» ACTION ITEM
Count the lines of data below that include "scans". Provide only the number.

» DATA TO PROCESS
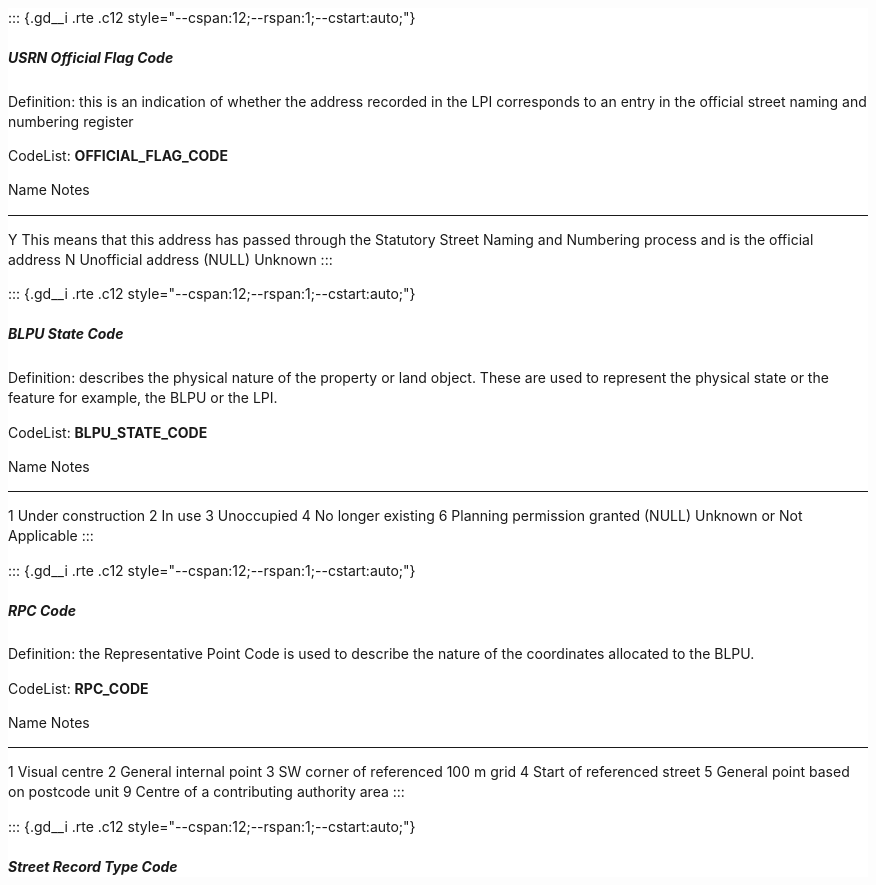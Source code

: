 ::: {.gd__i .rte .c12 style="--cspan:12;--rspan:1;--cstart:auto;"}
##### USRN Official Flag Code

Definition: this is an indication of whether the address recorded in the
LPI corresponds to an entry in the official street naming and numbering
register

CodeList: **OFFICIAL_FLAG_CODE**

  Name     Notes
  -------- -------------------------------------------------------------------------------------------------------------------------------
  Y        This means that this address has passed through the Statutory Street Naming and Numbering process and is the official address
  N        Unofficial address
  (NULL)   Unknown
:::

::: {.gd__i .rte .c12 style="--cspan:12;--rspan:1;--cstart:auto;"}
##### BLPU State Code

Definition: describes the physical nature of the property or land
object. These are used to represent the physical state or the feature
for example, the BLPU or the LPI.

CodeList: **BLPU_STATE_CODE**

  Name     Notes
  -------- -----------------------------
  1        Under construction
  2        In use
  3        Unoccupied
  4        No longer existing
  6        Planning permission granted
  (NULL)   Unknown or Not Applicable
:::

::: {.gd__i .rte .c12 style="--cspan:12;--rspan:1;--cstart:auto;"}
##### RPC Code

Definition: the Representative Point Code is used to describe the nature
of the coordinates allocated to the BLPU.

CodeList: **RPC_CODE**

  Name   Notes
  ------ -----------------------------------------
  1      Visual centre
  2      General internal point
  3      SW corner of referenced 100 m grid
  4      Start of referenced street
  5      General point based on postcode unit
  9      Centre of a contributing authority area
:::

::: {.gd__i .rte .c12 style="--cspan:12;--rspan:1;--cstart:auto;"}
##### Street Record Type Code
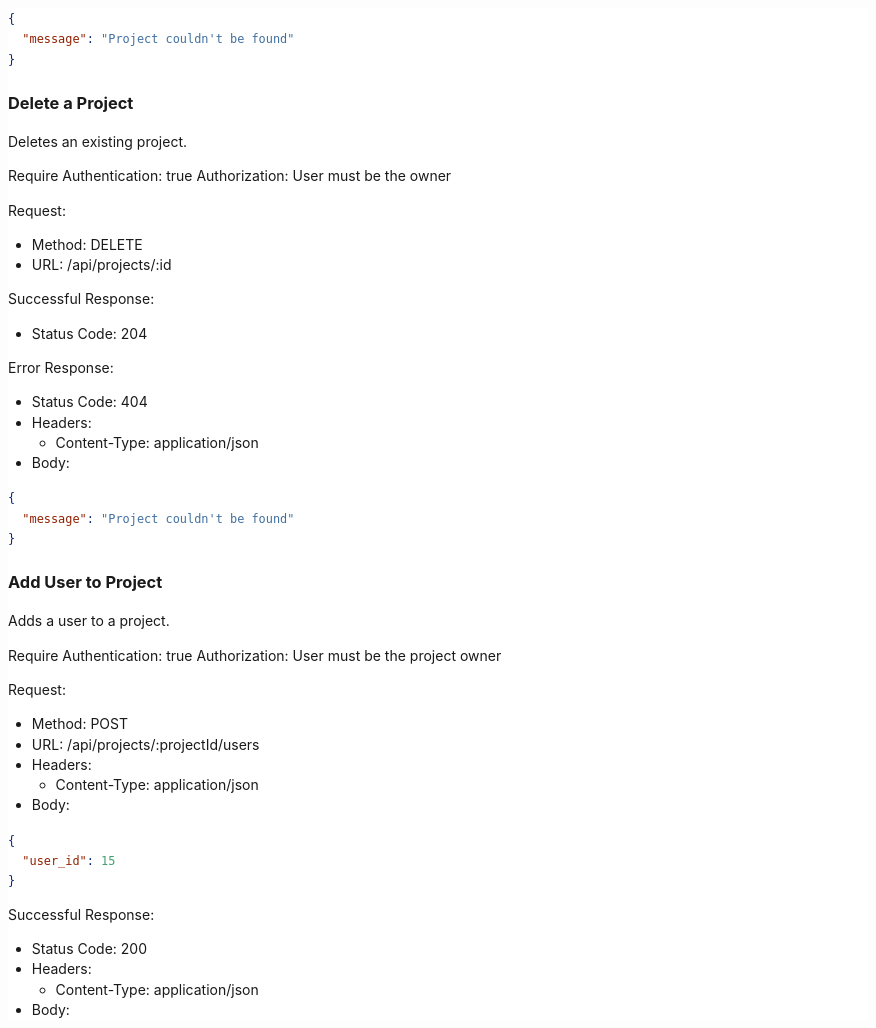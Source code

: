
 ```json
{
  "message": "Project couldn't be found"
}
```

### Delete a Project

Deletes an existing project.

Require Authentication: true
Authorization: User must be the owner

Request:

- Method: DELETE
- URL: /api/projects/:id

Successful Response:

- Status Code: 204

Error Response:

- Status Code: 404
- Headers:
  - Content-Type: application/json
- Body:

```json
{
  "message": "Project couldn't be found"
}
```

### Add User to Project

Adds a user to a project.

Require Authentication: true
Authorization: User must be the project owner

Request:

- Method: POST
- URL: /api/projects/:projectId/users
- Headers:
  - Content-Type: application/json
- Body:

```json
{
  "user_id": 15
}
```

Successful Response:

- Status Code: 200
- Headers:
  - Content-Type: application/json
- Body:
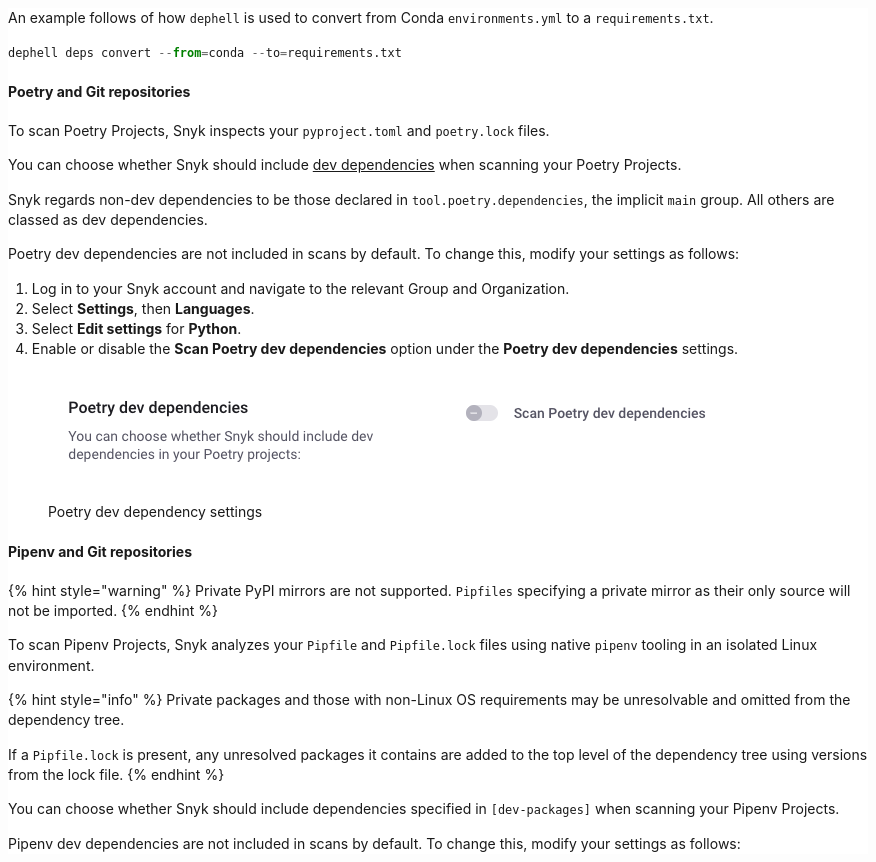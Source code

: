 An example follows of how `dephell` is used to convert from Conda `environments.yml` to a `requirements.txt`.

```python
dephell deps convert --from=conda --to=requirements.txt
```

#### Poetry and Git repositories

To scan Poetry Projects, Snyk inspects your `pyproject.toml` and `poetry.lock` files.

You can choose whether Snyk should include [dev dependencies](https://python-poetry.org/docs/managing-dependencies/) when scanning your Poetry Projects.

Snyk regards non-dev dependencies to be those declared in `tool.poetry.dependencies`, the implicit `main` group. All others are classed as dev dependencies.

Poetry dev dependencies are not included in scans by default. To change this, modify your settings as follows:

1. Log in to your Snyk account and navigate to the relevant Group and Organization.
2. Select **Settings**, then **Languages**.
3. Select **Edit settings** for **Python**.
4. Enable or disable the **Scan Poetry dev dependencies** option under the **Poetry dev dependencies** settings.&#x20;

<figure><img src="../../.gitbook/assets/image (145) (1).png" alt=""><figcaption><p>Poetry dev dependency settings</p></figcaption></figure>

#### Pipenv and Git repositories

{% hint style="warning" %}
Private PyPI mirrors are not supported. `Pipfiles` specifying a private mirror as their only source will not be imported.
{% endhint %}

To scan Pipenv Projects, Snyk analyzes your `Pipfile` and `Pipfile.lock` files using native `pipenv` tooling in an isolated Linux environment.

{% hint style="info" %}
Private packages and those with non-Linux OS requirements may be unresolvable and omitted from the dependency tree.

If a `Pipfile.lock` is present, any unresolved packages it contains are added to the top level of the dependency tree using versions from the lock file.&#x20;
{% endhint %}

You can choose whether Snyk should include dependencies specified in `[dev-packages]` when scanning your Pipenv Projects.

Pipenv dev dependencies are not included in scans by default. To change this, modify your settings as follows:
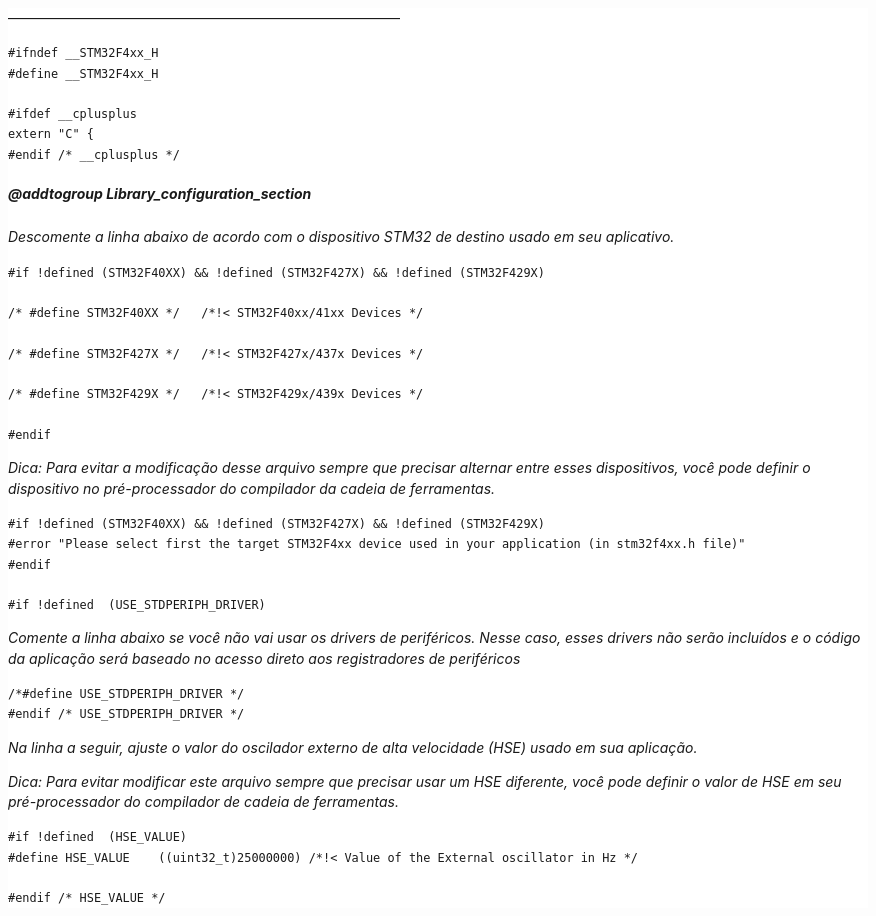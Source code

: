 ――――――――――――――――――――――――――――

``` 
#ifndef __STM32F4xx_H
#define __STM32F4xx_H

#ifdef __cplusplus
extern "C" {
#endif /* __cplusplus */
```
##### @addtogroup Library_configuration_section

*Descomente a linha abaixo de acordo com o dispositivo STM32 de destino usado em seu aplicativo.*

```
#if !defined (STM32F40XX) && !defined (STM32F427X) && !defined (STM32F429X) 

/* #define STM32F40XX */   /*!< STM32F40xx/41xx Devices */

/* #define STM32F427X */   /*!< STM32F427x/437x Devices */
  
/* #define STM32F429X */   /*!< STM32F429x/439x Devices */
  
#endif
```

*Dica: Para evitar a modificação desse arquivo sempre que precisar alternar entre esses dispositivos, você pode definir o dispositivo no pré-processador do compilador da cadeia de ferramentas.*

```
#if !defined (STM32F40XX) && !defined (STM32F427X) && !defined (STM32F429X)
#error "Please select first the target STM32F4xx device used in your application (in stm32f4xx.h file)"
#endif

#if !defined  (USE_STDPERIPH_DRIVER)
```
*Comente a linha abaixo se você não vai usar os drivers de periféricos. Nesse caso, esses drivers não serão incluídos e o código da aplicação será baseado no acesso direto aos registradores de periféricos*

```
/*#define USE_STDPERIPH_DRIVER */
#endif /* USE_STDPERIPH_DRIVER */
```

*Na linha a seguir, ajuste o valor do oscilador externo de alta velocidade (HSE) usado em sua aplicação.*
   
*Dica: Para evitar modificar este arquivo sempre que precisar usar um HSE diferente, você pode definir o valor de HSE em seu pré-processador do compilador de cadeia de ferramentas.*

```
#if !defined  (HSE_VALUE) 
#define HSE_VALUE    ((uint32_t)25000000) /*!< Value of the External oscillator in Hz */
  
#endif /* HSE_VALUE */
```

» EXERCISE ANSWER
2